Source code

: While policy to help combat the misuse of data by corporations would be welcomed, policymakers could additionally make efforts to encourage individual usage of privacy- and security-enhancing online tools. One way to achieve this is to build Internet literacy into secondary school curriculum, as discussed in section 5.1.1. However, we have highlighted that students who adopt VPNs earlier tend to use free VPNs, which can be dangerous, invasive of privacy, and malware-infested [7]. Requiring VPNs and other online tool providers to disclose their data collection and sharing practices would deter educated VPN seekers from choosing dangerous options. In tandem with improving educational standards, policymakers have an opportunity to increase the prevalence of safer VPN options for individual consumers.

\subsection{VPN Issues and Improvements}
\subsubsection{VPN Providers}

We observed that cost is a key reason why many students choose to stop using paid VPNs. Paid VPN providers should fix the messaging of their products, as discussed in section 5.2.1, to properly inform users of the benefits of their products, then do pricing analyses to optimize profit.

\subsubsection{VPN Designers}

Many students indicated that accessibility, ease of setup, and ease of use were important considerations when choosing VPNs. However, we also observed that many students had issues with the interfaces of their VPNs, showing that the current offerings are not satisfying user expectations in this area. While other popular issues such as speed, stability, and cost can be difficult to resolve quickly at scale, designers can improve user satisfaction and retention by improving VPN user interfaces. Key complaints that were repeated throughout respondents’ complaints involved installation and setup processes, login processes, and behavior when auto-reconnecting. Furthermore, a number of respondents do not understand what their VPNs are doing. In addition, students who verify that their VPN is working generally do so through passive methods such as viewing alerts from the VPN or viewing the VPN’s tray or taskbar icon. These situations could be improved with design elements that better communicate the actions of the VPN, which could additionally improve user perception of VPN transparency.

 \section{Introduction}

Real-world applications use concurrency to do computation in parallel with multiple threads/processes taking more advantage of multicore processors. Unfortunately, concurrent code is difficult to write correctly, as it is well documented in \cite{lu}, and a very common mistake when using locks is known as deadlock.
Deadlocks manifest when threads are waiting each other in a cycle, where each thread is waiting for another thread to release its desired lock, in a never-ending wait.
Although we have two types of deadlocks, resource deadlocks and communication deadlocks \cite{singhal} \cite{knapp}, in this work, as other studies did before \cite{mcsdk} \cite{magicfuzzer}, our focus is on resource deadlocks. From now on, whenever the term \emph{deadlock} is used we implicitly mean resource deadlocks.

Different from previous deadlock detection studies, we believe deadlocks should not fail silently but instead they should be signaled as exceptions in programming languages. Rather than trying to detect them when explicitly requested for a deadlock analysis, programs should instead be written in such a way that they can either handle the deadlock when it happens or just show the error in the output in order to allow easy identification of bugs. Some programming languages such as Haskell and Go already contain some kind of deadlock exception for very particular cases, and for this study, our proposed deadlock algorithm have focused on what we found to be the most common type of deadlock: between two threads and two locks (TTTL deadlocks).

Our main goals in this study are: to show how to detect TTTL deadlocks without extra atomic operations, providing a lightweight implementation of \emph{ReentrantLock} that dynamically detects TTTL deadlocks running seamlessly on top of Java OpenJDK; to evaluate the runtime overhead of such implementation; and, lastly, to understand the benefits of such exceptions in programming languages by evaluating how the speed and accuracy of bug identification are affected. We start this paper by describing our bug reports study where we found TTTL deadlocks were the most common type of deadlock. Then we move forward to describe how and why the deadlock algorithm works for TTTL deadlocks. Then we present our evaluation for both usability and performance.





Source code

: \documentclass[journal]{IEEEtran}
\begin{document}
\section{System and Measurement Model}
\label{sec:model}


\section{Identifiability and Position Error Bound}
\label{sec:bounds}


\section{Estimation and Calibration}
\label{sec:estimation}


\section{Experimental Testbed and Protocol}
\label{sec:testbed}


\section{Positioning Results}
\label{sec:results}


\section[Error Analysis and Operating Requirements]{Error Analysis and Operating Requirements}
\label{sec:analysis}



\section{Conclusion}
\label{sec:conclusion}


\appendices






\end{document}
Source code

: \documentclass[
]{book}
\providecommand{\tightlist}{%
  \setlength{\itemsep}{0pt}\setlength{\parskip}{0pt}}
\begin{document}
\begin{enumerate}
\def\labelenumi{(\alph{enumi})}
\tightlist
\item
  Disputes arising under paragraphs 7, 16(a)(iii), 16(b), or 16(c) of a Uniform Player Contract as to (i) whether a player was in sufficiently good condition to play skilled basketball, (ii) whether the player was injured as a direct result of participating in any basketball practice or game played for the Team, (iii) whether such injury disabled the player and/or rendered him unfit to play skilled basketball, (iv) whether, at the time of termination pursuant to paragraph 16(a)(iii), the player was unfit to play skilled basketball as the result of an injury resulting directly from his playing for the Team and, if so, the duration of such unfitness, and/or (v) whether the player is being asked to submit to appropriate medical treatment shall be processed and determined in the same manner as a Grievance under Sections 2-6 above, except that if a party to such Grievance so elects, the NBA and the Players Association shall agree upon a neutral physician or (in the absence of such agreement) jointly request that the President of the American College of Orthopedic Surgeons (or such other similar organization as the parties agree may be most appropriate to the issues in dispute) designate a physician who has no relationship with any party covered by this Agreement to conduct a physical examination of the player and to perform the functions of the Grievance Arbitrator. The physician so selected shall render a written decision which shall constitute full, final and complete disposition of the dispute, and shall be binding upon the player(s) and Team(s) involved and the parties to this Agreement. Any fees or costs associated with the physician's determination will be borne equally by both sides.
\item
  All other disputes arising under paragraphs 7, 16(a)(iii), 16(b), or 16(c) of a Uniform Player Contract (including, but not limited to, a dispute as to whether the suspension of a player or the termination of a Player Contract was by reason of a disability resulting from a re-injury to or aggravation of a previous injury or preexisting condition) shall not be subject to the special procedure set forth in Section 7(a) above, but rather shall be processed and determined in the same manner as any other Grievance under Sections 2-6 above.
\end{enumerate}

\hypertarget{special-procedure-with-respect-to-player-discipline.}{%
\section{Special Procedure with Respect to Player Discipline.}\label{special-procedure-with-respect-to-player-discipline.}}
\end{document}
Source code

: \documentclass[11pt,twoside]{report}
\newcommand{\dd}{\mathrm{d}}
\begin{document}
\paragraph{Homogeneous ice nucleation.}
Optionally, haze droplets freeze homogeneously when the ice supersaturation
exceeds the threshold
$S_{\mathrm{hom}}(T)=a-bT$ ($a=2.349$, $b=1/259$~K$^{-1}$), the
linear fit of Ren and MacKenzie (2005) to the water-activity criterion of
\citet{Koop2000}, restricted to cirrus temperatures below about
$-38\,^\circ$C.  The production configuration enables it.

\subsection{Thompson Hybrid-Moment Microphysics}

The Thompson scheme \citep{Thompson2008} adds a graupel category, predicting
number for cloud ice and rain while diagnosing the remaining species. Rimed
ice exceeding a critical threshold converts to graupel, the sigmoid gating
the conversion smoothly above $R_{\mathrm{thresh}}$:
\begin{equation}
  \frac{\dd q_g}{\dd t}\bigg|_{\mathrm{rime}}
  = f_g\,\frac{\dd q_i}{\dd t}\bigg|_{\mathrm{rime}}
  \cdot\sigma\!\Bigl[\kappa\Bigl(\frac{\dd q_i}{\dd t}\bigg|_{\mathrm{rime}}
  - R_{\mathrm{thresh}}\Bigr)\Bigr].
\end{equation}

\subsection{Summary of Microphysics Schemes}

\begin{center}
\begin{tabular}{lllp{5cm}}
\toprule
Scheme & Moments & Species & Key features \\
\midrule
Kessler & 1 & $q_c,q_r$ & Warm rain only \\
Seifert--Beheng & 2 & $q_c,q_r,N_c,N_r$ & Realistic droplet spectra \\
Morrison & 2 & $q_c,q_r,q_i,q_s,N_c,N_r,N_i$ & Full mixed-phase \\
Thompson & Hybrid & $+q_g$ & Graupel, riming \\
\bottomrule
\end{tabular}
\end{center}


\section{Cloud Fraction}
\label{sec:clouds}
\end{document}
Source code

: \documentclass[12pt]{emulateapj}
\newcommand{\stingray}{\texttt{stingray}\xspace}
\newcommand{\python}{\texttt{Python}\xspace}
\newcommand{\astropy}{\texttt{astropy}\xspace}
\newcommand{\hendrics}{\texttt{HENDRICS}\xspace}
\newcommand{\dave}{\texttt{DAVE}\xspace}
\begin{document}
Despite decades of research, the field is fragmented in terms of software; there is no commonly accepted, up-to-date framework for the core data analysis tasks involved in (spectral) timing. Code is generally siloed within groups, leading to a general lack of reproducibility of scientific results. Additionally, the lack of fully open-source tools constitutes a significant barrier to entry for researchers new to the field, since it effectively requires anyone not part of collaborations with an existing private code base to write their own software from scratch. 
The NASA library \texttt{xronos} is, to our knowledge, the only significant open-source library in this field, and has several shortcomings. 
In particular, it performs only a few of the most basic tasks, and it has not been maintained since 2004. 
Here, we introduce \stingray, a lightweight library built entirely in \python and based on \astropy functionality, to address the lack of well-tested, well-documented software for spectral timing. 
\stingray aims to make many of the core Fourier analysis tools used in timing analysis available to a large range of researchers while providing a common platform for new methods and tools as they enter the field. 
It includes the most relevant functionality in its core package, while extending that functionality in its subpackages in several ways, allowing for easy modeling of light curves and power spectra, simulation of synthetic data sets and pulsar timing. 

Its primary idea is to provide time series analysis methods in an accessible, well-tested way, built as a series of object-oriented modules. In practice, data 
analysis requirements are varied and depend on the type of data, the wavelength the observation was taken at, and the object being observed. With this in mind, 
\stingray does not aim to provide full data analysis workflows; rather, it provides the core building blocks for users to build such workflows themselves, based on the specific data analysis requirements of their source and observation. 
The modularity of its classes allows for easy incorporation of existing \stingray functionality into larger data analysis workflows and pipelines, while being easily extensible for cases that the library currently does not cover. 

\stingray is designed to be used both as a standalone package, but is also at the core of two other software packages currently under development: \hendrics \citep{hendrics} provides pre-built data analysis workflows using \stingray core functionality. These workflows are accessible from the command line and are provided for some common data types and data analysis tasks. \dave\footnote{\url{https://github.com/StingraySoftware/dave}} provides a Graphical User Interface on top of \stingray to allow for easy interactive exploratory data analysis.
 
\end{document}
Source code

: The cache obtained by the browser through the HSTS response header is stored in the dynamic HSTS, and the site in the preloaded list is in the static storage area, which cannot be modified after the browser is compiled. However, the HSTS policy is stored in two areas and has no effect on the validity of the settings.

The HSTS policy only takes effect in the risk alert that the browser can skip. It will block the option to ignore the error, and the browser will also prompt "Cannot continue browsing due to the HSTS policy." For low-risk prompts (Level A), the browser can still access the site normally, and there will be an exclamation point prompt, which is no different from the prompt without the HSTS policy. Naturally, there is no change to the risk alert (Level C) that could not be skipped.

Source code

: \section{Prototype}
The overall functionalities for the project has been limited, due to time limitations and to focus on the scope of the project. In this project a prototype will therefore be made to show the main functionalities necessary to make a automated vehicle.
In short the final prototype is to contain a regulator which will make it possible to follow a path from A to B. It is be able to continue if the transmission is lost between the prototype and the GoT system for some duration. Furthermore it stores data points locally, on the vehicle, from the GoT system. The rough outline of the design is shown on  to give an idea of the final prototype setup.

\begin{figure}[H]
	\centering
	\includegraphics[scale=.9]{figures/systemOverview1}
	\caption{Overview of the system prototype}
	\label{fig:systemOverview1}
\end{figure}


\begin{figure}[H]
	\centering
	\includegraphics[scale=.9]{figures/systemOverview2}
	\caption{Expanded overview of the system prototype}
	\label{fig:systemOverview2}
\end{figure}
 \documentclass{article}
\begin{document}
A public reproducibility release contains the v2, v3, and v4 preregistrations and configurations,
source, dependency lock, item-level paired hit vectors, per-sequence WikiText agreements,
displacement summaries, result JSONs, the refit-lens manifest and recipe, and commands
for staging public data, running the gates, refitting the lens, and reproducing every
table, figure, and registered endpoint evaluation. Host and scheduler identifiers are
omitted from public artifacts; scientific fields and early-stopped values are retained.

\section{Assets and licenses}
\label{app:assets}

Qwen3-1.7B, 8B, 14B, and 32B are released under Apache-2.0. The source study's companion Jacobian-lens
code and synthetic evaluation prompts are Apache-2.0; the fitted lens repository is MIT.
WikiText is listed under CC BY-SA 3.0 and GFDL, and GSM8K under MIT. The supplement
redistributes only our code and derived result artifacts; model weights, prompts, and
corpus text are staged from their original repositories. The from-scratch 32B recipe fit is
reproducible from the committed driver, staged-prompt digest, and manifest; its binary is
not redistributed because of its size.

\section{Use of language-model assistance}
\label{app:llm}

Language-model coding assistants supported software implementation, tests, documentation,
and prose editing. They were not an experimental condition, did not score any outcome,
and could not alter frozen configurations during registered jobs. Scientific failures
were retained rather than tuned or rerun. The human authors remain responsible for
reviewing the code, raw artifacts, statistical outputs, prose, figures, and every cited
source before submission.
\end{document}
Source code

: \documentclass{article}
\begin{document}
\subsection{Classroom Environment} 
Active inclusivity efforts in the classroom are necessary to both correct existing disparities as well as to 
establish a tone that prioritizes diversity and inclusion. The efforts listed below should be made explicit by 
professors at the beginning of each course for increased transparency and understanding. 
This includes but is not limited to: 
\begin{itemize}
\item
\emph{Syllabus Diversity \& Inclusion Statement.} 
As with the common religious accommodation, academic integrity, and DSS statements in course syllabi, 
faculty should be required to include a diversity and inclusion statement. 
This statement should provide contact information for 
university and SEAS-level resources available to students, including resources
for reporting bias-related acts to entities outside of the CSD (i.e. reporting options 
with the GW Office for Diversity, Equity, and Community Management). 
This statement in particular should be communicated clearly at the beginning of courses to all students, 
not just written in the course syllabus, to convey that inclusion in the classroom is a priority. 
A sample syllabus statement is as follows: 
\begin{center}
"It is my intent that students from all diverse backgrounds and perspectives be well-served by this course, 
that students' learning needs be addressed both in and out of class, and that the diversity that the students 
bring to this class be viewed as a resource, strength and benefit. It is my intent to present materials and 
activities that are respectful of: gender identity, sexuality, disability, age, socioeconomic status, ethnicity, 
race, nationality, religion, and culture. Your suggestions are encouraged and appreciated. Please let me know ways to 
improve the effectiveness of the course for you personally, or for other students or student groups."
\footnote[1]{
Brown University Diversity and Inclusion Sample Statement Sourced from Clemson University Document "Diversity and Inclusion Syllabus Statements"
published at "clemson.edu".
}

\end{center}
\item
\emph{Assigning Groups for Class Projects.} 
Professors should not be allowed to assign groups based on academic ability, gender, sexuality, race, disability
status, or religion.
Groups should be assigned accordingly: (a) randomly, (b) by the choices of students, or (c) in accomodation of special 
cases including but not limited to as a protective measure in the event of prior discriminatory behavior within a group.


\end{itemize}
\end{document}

□ □ □ □ □ □ □

● PROBLEM TO SOLVE
Return, in full, every line of these entries that holds "discussed".

● ANSWER AREA
: While policy to help combat the misuse of data by corporations would be welcomed, policymakers could additionally make efforts to encourage individual usage of privacy- and security-enhancing online tools. One way to achieve this is to build Internet literacy into secondary school curriculum, as discussed in section 5.1.1. However, we have highlighted that students who adopt VPNs earlier tend to use free VPNs, which can be dangerous, invasive of privacy, and malware-infested [7]. Requiring VPNs and other online tool providers to disclose their data collection and sharing practices would deter educated VPN seekers from choosing dangerous options. In tandem with improving educational standards, policymakers have an opportunity to increase the prevalence of safer VPN options for individual consumers.
We observed that cost is a key reason why many students choose to stop using paid VPNs. Paid VPN providers should fix the messaging of their products, as discussed in section 5.2.1, to properly inform users of the benefits of their products, then do pricing analyses to optimize profit.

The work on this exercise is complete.